Question:
Is there a way to dynamically insert news text from a news website into a website? Javascript ?
travis_ferreira
2006-05-14 21:56:02 UTC
I would like to add current news text on my site from a news website I select. I wondering if this is possible ?
Five answers:
Allen Mathew
2006-05-14 22:44:15 UTC
Try AJAX, read the news form the selected site,as a part of your server program, then have your client request for the news, then by using XMLHttpRequest, and the DOM of the HTML page you can insert the text from the server into any part of HTML page using JavaScript on your client side.
John C
2006-05-14 22:50:51 UTC
If you are talking about screen scraping, it is kind of a chore. There are software tools and stand alone libraries that support that, or at least make it very easy.

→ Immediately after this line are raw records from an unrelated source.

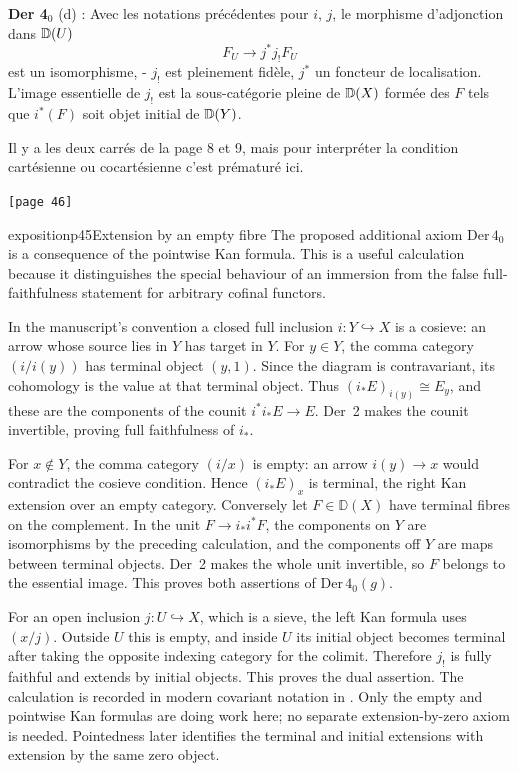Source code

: \noindent\textbf{Der 4}$_{0}$ (d) : Avec les notations précédentes pour $i$, $j$, le morphisme d'adjonction dans $\mathbb{D}(U)$
\[ F_{U} \longrightarrow j^{*} j_{!} F_{U} \]
est un isomorphisme, - $j_{!}$ est pleinement fidèle, $j^{*}$ un foncteur de localisation. L'image essentielle de $j_{!}$ est la sous-catégorie pleine de $\mathbb{D}(X)$ formée des $F$ tels que $i^{*}(F)$ soit objet initial de $\mathbb{D}(Y)$.

Il y a les deux carrés de la page 8 et 9, mais pour interpréter la condition cartésienne ou cocartésienne c'est prématuré ici.

\noindent{}\texttt{[page 46]}

\begin{dcomment}{exposition}{p45}{Extension by an empty fibre}
The proposed additional axiom $\mathrm{Der}\,4_0$ is a consequence of
the pointwise Kan formula. This is a useful calculation because it
distinguishes the special behaviour of an immersion from the false
full-faithfulness statement for arbitrary cofinal functors.

In the manuscript's convention a closed full inclusion
$i:Y\hookrightarrow X$ is a cosieve: an arrow whose source lies in
$Y$ has target in $Y$. For $y\in Y$, the comma category
$(i/i(y))$ has terminal object $(y,1)$. Since the diagram is
contravariant, its cohomology is the value at that terminal object.
Thus $(i_*E)_{i(y)}\cong E_y$, and these are the components of the
counit $i^*i_*E\to E$. Der~2 makes the counit invertible, proving
full faithfulness of $i_*$.

For $x\notin Y$, the comma category $(i/x)$ is empty: an arrow
$i(y)\to x$ would contradict the cosieve condition. Hence
$(i_*E)_x$ is terminal, the right Kan extension over an empty category.
Conversely let $F\in\mathbb D(X)$ have terminal fibres on the
complement. In the unit $F\to i_*i^*F$, the components on $Y$ are
isomorphisms by the preceding calculation, and the components off $Y$
are maps between terminal objects. Der~2 makes the whole unit
invertible, so $F$ belongs to the essential image. This proves both
assertions of $\mathrm{Der}\,4_0(g)$.

For an open inclusion $j:U\hookrightarrow X$, which is a sieve, the
left Kan formula uses $(x/j)$. Outside $U$ this is empty, and inside
$U$ its initial object becomes terminal after taking the opposite
indexing category for the colimit. Therefore $j_!$ is fully faithful
and extends by initial objects. This proves the dual assertion.
The calculation is recorded in modern covariant notation in
\citet[Proposition~1.23]{Groth2013}. Only the empty and pointwise
Kan formulas are doing work here; no separate extension-by-zero axiom
is needed. Pointedness later identifies the terminal and initial
extensions with extension by the same zero object.
\end{dcomment}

Take a look at the Apache Cocoon block for doing Portal work. It has elaborate means to log into a website, scrape screens (retrieve information from the web pages), reformat the information in a format suitable for a web page, and even build the web page around it.



If Cocoon is too heavy for your needs, you can simply use the HttpClient library - if you are programming in Java. It can read stuff from websites easily.



If you do not want to use Java, and like you mentioned you do not want to use PHP - there are two other scripting languages that you should look at. They are both object-oriented, and both have the ability to read information from websites and process input data that is in the XML format.



1. Python

2. Ruby



They are both a decade or more old, so you do not need to worry that either one is immature or unstable.



Python has been used to do many parts of the Yahoo and Google websites since their inception in the 1990s. Anytime you see a .py in a website URL, that site is using Python.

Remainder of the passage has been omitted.